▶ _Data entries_
========
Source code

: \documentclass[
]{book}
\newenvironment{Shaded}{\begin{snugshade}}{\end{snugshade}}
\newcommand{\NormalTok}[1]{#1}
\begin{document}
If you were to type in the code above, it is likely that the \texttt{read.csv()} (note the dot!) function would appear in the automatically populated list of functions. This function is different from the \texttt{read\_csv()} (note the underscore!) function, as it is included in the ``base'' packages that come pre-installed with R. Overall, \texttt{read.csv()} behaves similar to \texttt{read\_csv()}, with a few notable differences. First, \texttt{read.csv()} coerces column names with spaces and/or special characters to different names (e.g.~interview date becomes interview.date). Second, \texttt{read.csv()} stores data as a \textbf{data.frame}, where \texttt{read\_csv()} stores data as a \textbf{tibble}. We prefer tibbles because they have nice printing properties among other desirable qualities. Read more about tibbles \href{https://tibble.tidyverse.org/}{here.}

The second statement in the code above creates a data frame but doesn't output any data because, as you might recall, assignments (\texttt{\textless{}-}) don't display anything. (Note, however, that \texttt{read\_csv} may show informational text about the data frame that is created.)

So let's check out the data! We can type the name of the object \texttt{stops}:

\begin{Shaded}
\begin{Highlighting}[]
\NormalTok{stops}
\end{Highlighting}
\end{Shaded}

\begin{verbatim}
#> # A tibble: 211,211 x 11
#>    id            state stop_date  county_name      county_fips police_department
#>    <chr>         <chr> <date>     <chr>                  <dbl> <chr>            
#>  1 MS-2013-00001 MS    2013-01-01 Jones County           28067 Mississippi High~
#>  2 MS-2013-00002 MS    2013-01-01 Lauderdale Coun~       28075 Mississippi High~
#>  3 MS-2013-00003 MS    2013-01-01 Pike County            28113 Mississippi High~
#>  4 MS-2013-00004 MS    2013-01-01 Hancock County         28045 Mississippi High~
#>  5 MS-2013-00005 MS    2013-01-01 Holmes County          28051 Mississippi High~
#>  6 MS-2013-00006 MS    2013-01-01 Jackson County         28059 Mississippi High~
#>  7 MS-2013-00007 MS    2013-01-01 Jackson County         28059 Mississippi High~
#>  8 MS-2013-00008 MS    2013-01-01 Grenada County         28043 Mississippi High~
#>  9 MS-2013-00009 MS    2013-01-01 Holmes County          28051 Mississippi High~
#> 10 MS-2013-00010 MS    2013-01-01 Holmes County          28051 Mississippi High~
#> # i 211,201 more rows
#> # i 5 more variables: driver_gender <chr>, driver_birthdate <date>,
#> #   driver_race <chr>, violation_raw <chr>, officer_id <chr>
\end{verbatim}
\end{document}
========
▶ _WHAT IS BEING ASKED_
What's needed is a word-for-word copy of the lines from the one holding "So let's check" through the final line of the data.

▶ _ANSWER AREA_
So let's check out the data! We can type the name of the object \texttt{stops}:

\begin{Shaded}
\begin{Highlighting}[]
\NormalTok{stops}
\end{Highlighting}
\end{Shaded}

\begin{verbatim}
#> # A tibble: 211,211 x 11
#>    id            state stop_date  county_name      county_fips police_department
#>    <chr>         <chr> <date>     <chr>                  <dbl> <chr>            
#>  1 MS-2013-00001 MS    2013-01-01 Jones County           28067 Mississippi High~
#>  2 MS-2013-00002 MS    2013-01-01 Lauderdale Coun~       28075 Mississippi High~
#>  3 MS-2013-00003 MS    2013-01-01 Pike County            28113 Mississippi High~
#>  4 MS-2013-00004 MS    2013-01-01 Hancock County         28045 Mississippi High~
#>  5 MS-2013-00005 MS    2013-01-01 Holmes County          28051 Mississippi High~
#>  6 MS-2013-00006 MS    2013-01-01 Jackson County         28059 Mississippi High~
#>  7 MS-2013-00007 MS    2013-01-01 Jackson County         28059 Mississippi High~
#>  8 MS-2013-00008 MS    2013-01-01 Grenada County         28043 Mississippi High~
#>  9 MS-2013-00009 MS    2013-01-01 Holmes County          28051 Mississippi High~
#> 10 MS-2013-00010 MS    2013-01-01 Holmes County          28051 Mississippi High~
#> # i 211,201 more rows
#> # i 5 more variables: driver_gender <chr>, driver_birthdate <date>,
#> #   driver_race <chr>, violation_raw <chr>, officer_id <chr>
\end{verbatim}
\end{document}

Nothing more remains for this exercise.